Stored data

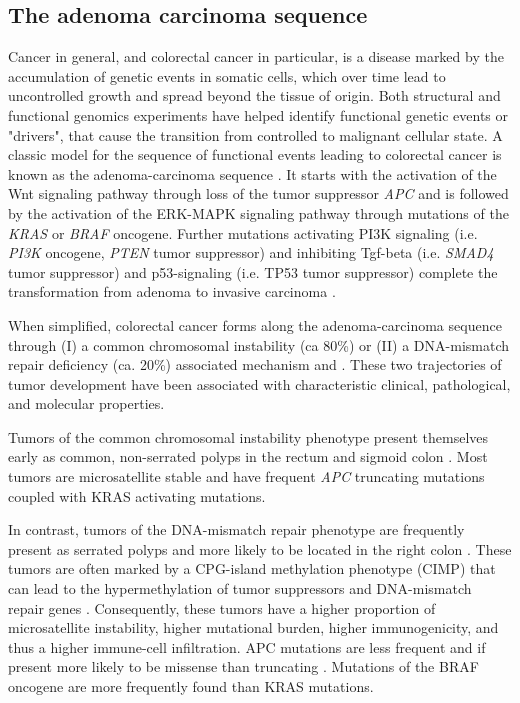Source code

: \begin{flushleft}
\subsection{The adenoma carcinoma sequence}
Cancer in general, and colorectal cancer in particular, is a disease marked by the accumulation of genetic events in somatic cells, which over time lead to uncontrolled growth and spread beyond the tissue of origin. Both structural and functional genomics experiments have helped identify functional genetic events or "drivers", that cause the transition from controlled to malignant cellular state. A classic model for the sequence of functional events leading to colorectal cancer is known as the adenoma-carcinoma sequence \citep{vogelsteinGeneticAlterationsColorectaltumor1988}. It starts with the activation of the Wnt signaling pathway through loss of the tumor suppressor \textit{APC} and is followed by the activation of the ERK-MAPK signaling pathway through mutations of the \textit{KRAS} or \textit{BRAF} oncogene. Further mutations activating PI3K signaling (i.e. \textit{PI3K} oncogene, \textit{PTEN} tumor suppressor) and inhibiting Tgf-beta (i.e. \textit{SMAD4} tumor suppressor) and p53-signaling (i.e. TP53 tumor suppressor) complete the transformation from adenoma to invasive carcinoma \citep{fearonMolecularGeneticsColorectal2011}. \par

When simplified, colorectal cancer forms along the adenoma-carcinoma sequence through (I) a common chromosomal instability (ca 80\%) or (II) a DNA-mismatch repair deficiency (ca. 20\%) associated mechanism \citep{markowitzMolecularOriginsCancer2009} and \citep{pancioneGeneticEpigeneticEvents2012}. These two trajectories of tumor development have been associated with characteristic clinical, pathological, and molecular properties. 
\par

Tumors of the common chromosomal instability phenotype present themselves early as common, non-serrated polyps in the rectum and sigmoid colon \citep{markowitzMolecularOriginsCancer2009}. Most tumors are microsatellite stable and have frequent \textit{APC} truncating mutations coupled with KRAS activating mutations. 
\par 

In contrast, tumors of the DNA-mismatch repair phenotype are frequently present as serrated polyps and more likely to be located in the right colon \citep{markowitzMolecularOriginsCancer2009}. These tumors are often marked by a CPG-island methylation phenotype (CIMP) that can lead to the hypermethylation of tumor suppressors and DNA-mismatch repair genes \citep{oginoCpGIslandMethylator2009}. Consequently, these tumors have a higher proportion of microsatellite instability, higher mutational burden, higher immunogenicity, and thus a higher immune-cell infiltration. APC mutations are less frequent and if present more likely to be missense than truncating \citep{borowskyRoleAPCWNT2018}. Mutations of the BRAF oncogene are more frequently found than KRAS mutations. 
\par


\end{flushleft}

EXERCISE
Go through the entries above and copy every line containing "colorectal".

TASK OUTPUT
Cancer in general, and colorectal cancer in particular, is a disease marked by the accumulation of genetic events in somatic cells, which over time lead to uncontrolled growth and spread beyond the tissue of origin. Both structural and functional genomics experiments have helped identify functional genetic events or "drivers", that cause the transition from controlled to malignant cellular state. A classic model for the sequence of functional events leading to colorectal cancer is known as the adenoma-carcinoma sequence \citep{vogelsteinGeneticAlterationsColorectaltumor1988}. It starts with the activation of the Wnt signaling pathway through loss of the tumor suppressor \textit{APC} and is followed by the activation of the ERK-MAPK signaling pathway through mutations of the \textit{KRAS} or \textit{BRAF} oncogene. Further mutations activating PI3K signaling (i.e. \textit{PI3K} oncogene, \textit{PTEN} tumor suppressor) and inhibiting Tgf-beta (i.e. \textit{SMAD4} tumor suppressor) and p53-signaling (i.e. TP53 tumor suppressor) complete the transformation from adenoma to invasive carcinoma \citep{fearonMolecularGeneticsColorectal2011}. \par
When simplified, colorectal cancer forms along the adenoma-carcinoma sequence through (I) a common chromosomal instability (ca 80\%) or (II) a DNA-mismatch repair deficiency (ca. 20\%) associated mechanism \citep{markowitzMolecularOriginsCancer2009} and \citep{pancioneGeneticEpigeneticEvents2012}. These two trajectories of tumor development have been associated with characteristic clinical, pathological, and molecular properties. 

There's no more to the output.